## [Requirement]
Give the records below again in full, exactly as written, but without any images.

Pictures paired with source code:
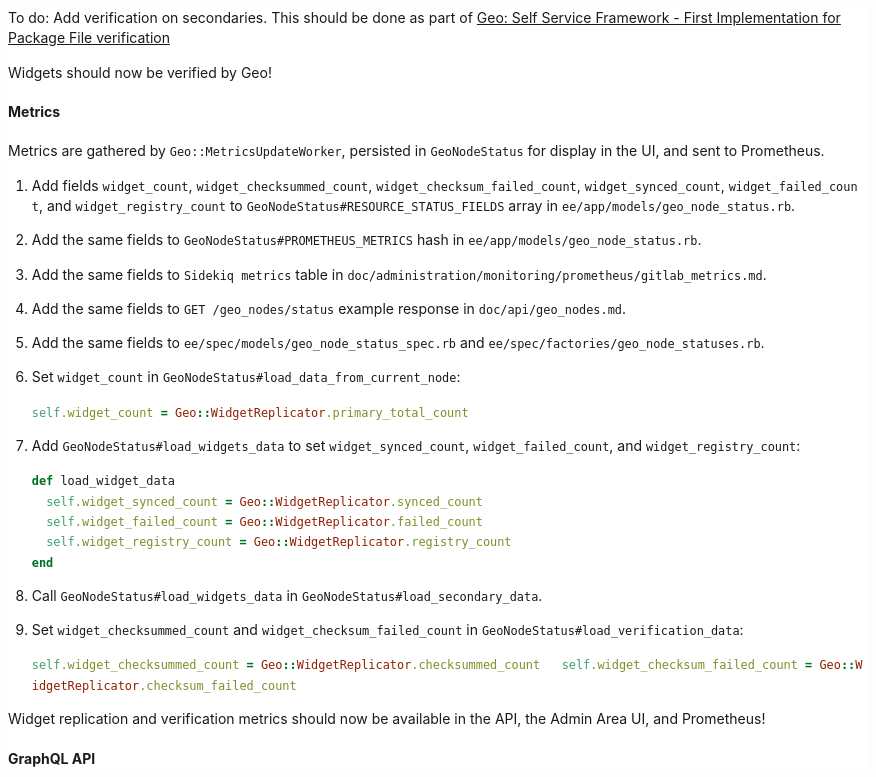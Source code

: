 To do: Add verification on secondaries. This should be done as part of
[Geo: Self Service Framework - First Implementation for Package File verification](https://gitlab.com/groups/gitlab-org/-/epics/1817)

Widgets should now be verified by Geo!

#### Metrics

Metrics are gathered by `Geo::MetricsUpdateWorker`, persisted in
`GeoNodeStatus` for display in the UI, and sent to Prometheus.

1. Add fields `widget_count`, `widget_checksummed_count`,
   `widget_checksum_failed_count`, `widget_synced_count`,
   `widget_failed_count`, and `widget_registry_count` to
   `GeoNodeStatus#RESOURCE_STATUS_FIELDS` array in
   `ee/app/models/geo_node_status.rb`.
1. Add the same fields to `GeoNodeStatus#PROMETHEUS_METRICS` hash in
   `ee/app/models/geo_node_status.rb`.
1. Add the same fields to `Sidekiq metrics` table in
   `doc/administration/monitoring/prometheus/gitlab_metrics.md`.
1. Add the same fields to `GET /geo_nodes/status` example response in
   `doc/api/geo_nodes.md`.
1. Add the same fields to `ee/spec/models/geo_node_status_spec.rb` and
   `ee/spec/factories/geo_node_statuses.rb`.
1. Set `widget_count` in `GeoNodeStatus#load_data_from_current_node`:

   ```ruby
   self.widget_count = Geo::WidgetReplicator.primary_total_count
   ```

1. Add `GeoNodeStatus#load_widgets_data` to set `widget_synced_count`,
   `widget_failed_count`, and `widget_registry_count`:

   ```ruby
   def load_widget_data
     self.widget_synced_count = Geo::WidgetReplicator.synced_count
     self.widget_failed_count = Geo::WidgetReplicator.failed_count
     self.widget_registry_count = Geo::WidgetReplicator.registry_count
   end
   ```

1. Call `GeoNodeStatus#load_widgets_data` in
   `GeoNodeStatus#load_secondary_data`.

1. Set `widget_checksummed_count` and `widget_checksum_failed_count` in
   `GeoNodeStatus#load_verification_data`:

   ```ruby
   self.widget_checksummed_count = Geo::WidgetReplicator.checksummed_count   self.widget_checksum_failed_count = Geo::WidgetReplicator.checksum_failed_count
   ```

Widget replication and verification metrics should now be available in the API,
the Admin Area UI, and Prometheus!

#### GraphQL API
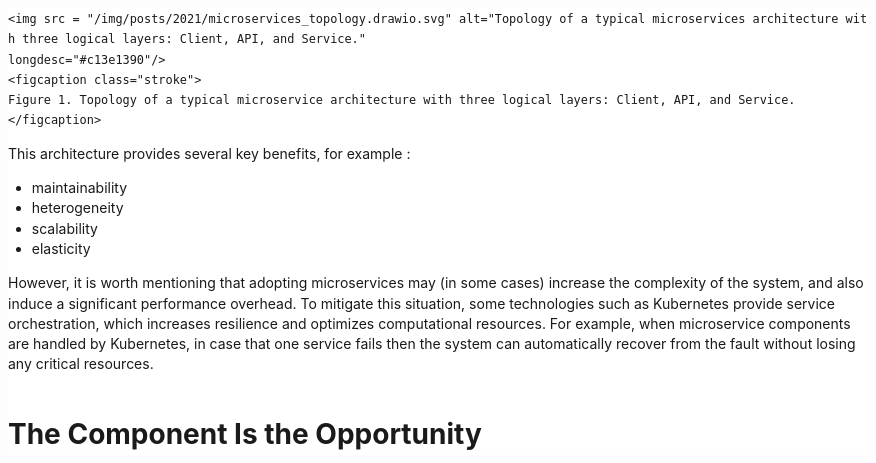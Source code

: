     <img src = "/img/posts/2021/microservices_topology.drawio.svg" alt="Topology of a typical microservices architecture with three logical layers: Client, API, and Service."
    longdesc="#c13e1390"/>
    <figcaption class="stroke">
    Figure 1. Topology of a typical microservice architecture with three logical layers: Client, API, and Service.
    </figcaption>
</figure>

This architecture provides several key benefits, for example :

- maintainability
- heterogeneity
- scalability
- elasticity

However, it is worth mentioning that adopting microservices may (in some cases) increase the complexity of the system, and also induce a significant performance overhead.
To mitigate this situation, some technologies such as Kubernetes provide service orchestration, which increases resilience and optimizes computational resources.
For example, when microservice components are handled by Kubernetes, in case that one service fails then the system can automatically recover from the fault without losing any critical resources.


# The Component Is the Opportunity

## [Your response]
Source code

: To do: Add verification on secondaries. This should be done as part of
[Geo: Self Service Framework - First Implementation for Package File verification](https://gitlab.com/groups/gitlab-org/-/epics/1817)

Widgets should now be verified by Geo!

#### Metrics

Metrics are gathered by `Geo::MetricsUpdateWorker`, persisted in
`GeoNodeStatus` for display in the UI, and sent to Prometheus.

1. Add fields `widget_count`, `widget_checksummed_count`,
   `widget_checksum_failed_count`, `widget_synced_count`,
   `widget_failed_count`, and `widget_registry_count` to
   `GeoNodeStatus#RESOURCE_STATUS_FIELDS` array in
   `ee/app/models/geo_node_status.rb`.
1. Add the same fields to `GeoNodeStatus#PROMETHEUS_METRICS` hash in
   `ee/app/models/geo_node_status.rb`.
1. Add the same fields to `Sidekiq metrics` table in
   `doc/administration/monitoring/prometheus/gitlab_metrics.md`.
1. Add the same fields to `GET /geo_nodes/status` example response in
   `doc/api/geo_nodes.md`.
1. Add the same fields to `ee/spec/models/geo_node_status_spec.rb` and
   `ee/spec/factories/geo_node_statuses.rb`.
1. Set `widget_count` in `GeoNodeStatus#load_data_from_current_node`:

   ```ruby
   self.widget_count = Geo::WidgetReplicator.primary_total_count
   ```

1. Add `GeoNodeStatus#load_widgets_data` to set `widget_synced_count`,
   `widget_failed_count`, and `widget_registry_count`:

   ```ruby
   def load_widget_data
     self.widget_synced_count = Geo::WidgetReplicator.synced_count
     self.widget_failed_count = Geo::WidgetReplicator.failed_count
     self.widget_registry_count = Geo::WidgetReplicator.registry_count
   end
   ```

1. Call `GeoNodeStatus#load_widgets_data` in
   `GeoNodeStatus#load_secondary_data`.

1. Set `widget_checksummed_count` and `widget_checksum_failed_count` in
   `GeoNodeStatus#load_verification_data`:

   ```ruby
   self.widget_checksummed_count = Geo::WidgetReplicator.checksummed_count   self.widget_checksum_failed_count = Geo::WidgetReplicator.checksum_failed_count
   ```

Widget replication and verification metrics should now be available in the API,
the Admin Area UI, and Prometheus!

#### GraphQL API
Source code

:     <img src = "/img/posts/2021/microservices_topology.drawio.svg" alt="Topology of a typical microservices architecture with three logical layers: Client, API, and Service."
    longdesc="#c13e1390"/>
    <figcaption class="stroke">
    Figure 1. Topology of a typical microservice architecture with three logical layers: Client, API, and Service.
    </figcaption>
</figure>

This architecture provides several key benefits, for example :

- maintainability
- heterogeneity
- scalability
- elasticity

However, it is worth mentioning that adopting microservices may (in some cases) increase the complexity of the system, and also induce a significant performance overhead.
To mitigate this situation, some technologies such as Kubernetes provide service orchestration, which increases resilience and optimizes computational resources.
For example, when microservice components are handled by Kubernetes, in case that one service fails then the system can automatically recover from the fault without losing any critical resources.


# The Component Is the Opportunity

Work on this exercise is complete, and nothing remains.